You are a bit mistaken (when saying that linear rescaling misses pixels). Assuming You are rescaling the image by at most factor of 2, Bilinear interpolation takes into account all the pixels of the source image. If you smooth the image a bit and use bilinear interpolation this gives you high quality results. For most practical cases even bi-qubic interpolation is not needed.
Since bi-linear interpolation is extremely fast (can be easily executed in fixed point calculations) it is by far the best image rescaling algorithm when dealing with real time processing.
If you intend to shrink the image by more than factor of 2 than bilinear interpolation is mathematically wrong and with larger factors even bi-cubic starts to make mistakes. That is why in image processing software (like photoshop) we use better algorithms (yet much more CPU demanding).

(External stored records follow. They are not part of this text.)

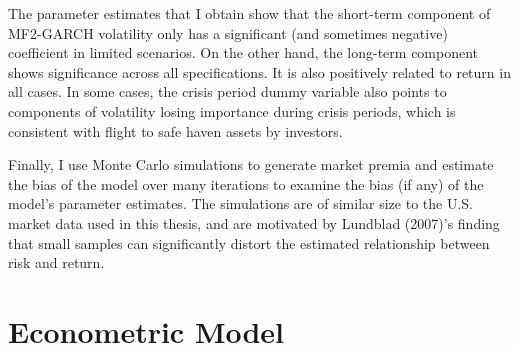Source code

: \documentclass[12pt]{article}
\begin{document}
The parameter estimates that I obtain show that the short-term component of MF2-GARCH volatility only has a significant (and sometimes negative) coefficient in limited scenarios. On the other hand, the long-term component shows significance across all specifications. It is also positively related to return in all cases. In some cases, the crisis period dummy variable also points to components of volatility losing importance during crisis periods, which is consistent with flight to safe haven assets by investors.\par
Finally, I use Monte Carlo simulations to generate market premia and estimate the bias of the model over many iterations to examine the bias (if any) of the model's parameter estimates. The simulations are of similar size to the U.S. market data used in this thesis, and are motivated by Lundblad (2007)'s finding that small samples can significantly distort the estimated relationship between risk and return.\par


\section{Econometric Model}
\end{document}
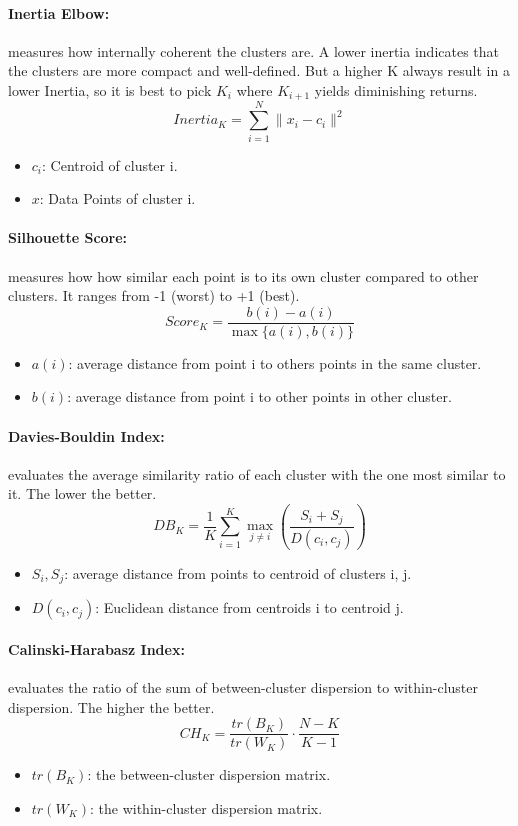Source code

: \documentclass{report}
\begin{document}
\paragraph{Inertia Elbow:} measures how internally coherent the clusters are. A lower inertia 
indicates that the clusters are more compact and well-defined. But a higher K always result in a lower
Inertia, so it is best to pick $K_i$ where $K_{i+1}$ yields diminishing returns.
\[ Inertia_K = \sum_{i=1}^{N} \| x_i - c_i \|^2 \]
\begin{itemize}
    \item \( c_i \): Centroid of cluster i. 
    \item \( x \): Data Points of cluster i.
\end{itemize}

\paragraph{Silhouette Score:} measures how how similar each point is to its own cluster compared to 
other clusters. It ranges from -1 (worst) to +1 (best).
\[ Score_K = \frac{b(i) - a(i)}{\max\{a(i), b(i)\}} \]
\begin{itemize}
    \item \( a(i) \): average distance from point i to others points in the same cluster.
    \item \( b(i) \): average distance from point i to other points in other cluster.
\end{itemize}

\paragraph{Davies-Bouldin Index:}  evaluates the average similarity ratio of each cluster with the one 
most similar to it. The lower the better.
\[ DB_K = \frac{1}{K} \sum_{i=1}^{K} \max_{j \neq i} \left( \frac{S_i + S_j}{D(c_i, c_j)} \right) \]
\begin{itemize}
    \item \( S_i, S_j \): average distance from points to centroid of clusters i, j.
    \item \( D(c_i, c_j) \): Euclidean distance from centroids i to centroid j.
\end{itemize}

\paragraph{Calinski-Harabasz Index:}  evaluates the ratio of the sum of between-cluster dispersion to 
within-cluster dispersion. The higher the better.
\[ CH_K = \frac{tr(B_K)}{tr(W_K)} \cdot \frac{N - K}{K - 1} \]
\begin{itemize}
    \item \( tr(B_K) \): the between-cluster dispersion matrix.
    \item \( tr(W_K) \): the within-cluster dispersion matrix.
\end{itemize}
\end{document}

The answer to your question is speed consideration.
Given the speed of your CPU/GPU, the image size and desired frame rate you can easily compute how many operations you can do for every pixel. For example - with 2GHZ CPU and 1[Gpix] image size, you can only make few calculations for each pixel every second.
Given the amount of allowed calculations - you select the best algorithms. So the decision is usually not driven by image quality but rather by speed considerations.
Another issue about super sampling - Sometimes if you do it in frequency domain, it works much better. This is called frequency interpolation. But you will not want to calculate FFT just for rescaling an image.
Moreover - I don't know if you are familiar with back projection. This is a way to interpolate the image from destination to source instead of from source to destination. Using back projection you can enlarge the image by a factor of 10, use bilinear interpolation and still be mathematically correct.